> _What to do_: Return only those lines of the listing that hold the word "Fehler".
*** Study material ***
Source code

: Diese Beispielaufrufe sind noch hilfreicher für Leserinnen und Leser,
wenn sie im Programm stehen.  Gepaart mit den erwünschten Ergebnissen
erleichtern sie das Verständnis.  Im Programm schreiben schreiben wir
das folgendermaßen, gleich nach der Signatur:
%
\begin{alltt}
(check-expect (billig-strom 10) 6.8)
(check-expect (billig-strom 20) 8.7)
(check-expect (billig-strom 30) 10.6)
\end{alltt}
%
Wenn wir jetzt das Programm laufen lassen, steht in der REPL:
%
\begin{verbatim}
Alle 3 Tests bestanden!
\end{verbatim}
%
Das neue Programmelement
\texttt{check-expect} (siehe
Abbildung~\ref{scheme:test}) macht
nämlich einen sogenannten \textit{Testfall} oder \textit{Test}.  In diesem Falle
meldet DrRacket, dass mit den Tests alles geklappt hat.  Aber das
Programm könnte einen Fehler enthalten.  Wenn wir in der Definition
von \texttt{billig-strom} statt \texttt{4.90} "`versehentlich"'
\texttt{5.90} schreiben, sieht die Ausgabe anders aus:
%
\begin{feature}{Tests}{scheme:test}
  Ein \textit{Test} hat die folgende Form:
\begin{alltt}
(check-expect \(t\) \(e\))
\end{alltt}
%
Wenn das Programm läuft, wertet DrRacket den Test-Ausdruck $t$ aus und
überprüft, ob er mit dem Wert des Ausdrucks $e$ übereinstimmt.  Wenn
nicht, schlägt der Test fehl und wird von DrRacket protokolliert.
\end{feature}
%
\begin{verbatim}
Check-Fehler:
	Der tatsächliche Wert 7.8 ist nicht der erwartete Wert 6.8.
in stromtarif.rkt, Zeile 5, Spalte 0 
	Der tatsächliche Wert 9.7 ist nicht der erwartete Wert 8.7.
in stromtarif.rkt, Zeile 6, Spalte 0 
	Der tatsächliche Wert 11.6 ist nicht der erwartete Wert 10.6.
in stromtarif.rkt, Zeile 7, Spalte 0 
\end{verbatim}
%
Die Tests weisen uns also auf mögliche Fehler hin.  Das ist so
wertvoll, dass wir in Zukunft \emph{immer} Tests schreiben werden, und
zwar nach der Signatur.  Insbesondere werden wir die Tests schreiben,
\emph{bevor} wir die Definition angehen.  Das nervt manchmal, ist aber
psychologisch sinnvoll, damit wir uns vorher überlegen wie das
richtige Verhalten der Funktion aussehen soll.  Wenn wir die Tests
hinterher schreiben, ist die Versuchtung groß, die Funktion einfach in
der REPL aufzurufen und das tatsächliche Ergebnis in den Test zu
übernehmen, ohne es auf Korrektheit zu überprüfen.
*** End of Study material ***
*** Study material ***
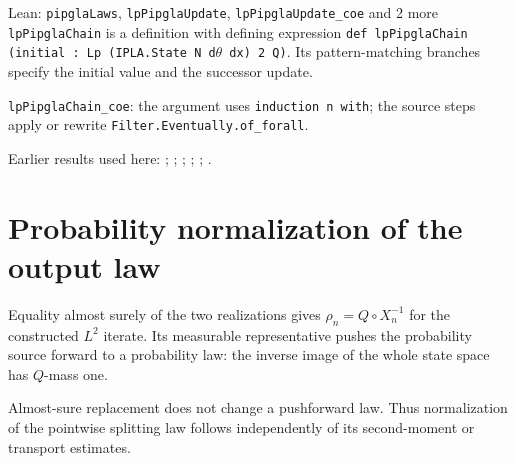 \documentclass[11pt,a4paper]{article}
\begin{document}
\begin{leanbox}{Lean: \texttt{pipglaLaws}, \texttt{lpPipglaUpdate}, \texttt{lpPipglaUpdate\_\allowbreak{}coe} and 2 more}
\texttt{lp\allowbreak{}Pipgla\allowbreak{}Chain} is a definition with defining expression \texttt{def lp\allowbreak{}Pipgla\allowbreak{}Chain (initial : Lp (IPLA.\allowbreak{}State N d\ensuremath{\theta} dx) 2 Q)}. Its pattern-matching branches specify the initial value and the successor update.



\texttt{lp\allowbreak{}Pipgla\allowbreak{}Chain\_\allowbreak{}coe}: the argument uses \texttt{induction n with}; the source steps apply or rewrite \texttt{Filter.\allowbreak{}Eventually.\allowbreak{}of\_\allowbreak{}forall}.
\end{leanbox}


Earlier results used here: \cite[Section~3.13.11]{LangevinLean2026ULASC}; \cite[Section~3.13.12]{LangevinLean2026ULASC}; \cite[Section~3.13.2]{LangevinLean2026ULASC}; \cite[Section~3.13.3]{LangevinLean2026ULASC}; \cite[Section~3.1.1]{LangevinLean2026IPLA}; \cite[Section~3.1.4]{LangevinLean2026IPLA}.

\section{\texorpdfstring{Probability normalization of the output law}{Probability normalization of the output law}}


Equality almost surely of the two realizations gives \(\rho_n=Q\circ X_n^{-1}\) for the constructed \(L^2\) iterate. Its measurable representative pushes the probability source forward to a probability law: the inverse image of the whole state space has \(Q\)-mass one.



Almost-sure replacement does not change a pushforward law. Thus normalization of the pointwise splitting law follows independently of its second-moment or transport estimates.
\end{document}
*** End of Study material ***
> _Completed task_:
Programm könnte einen Fehler enthalten.  Wenn wir in der Definition
Check-Fehler:
Die Tests weisen uns also auf mögliche Fehler hin.  Das ist so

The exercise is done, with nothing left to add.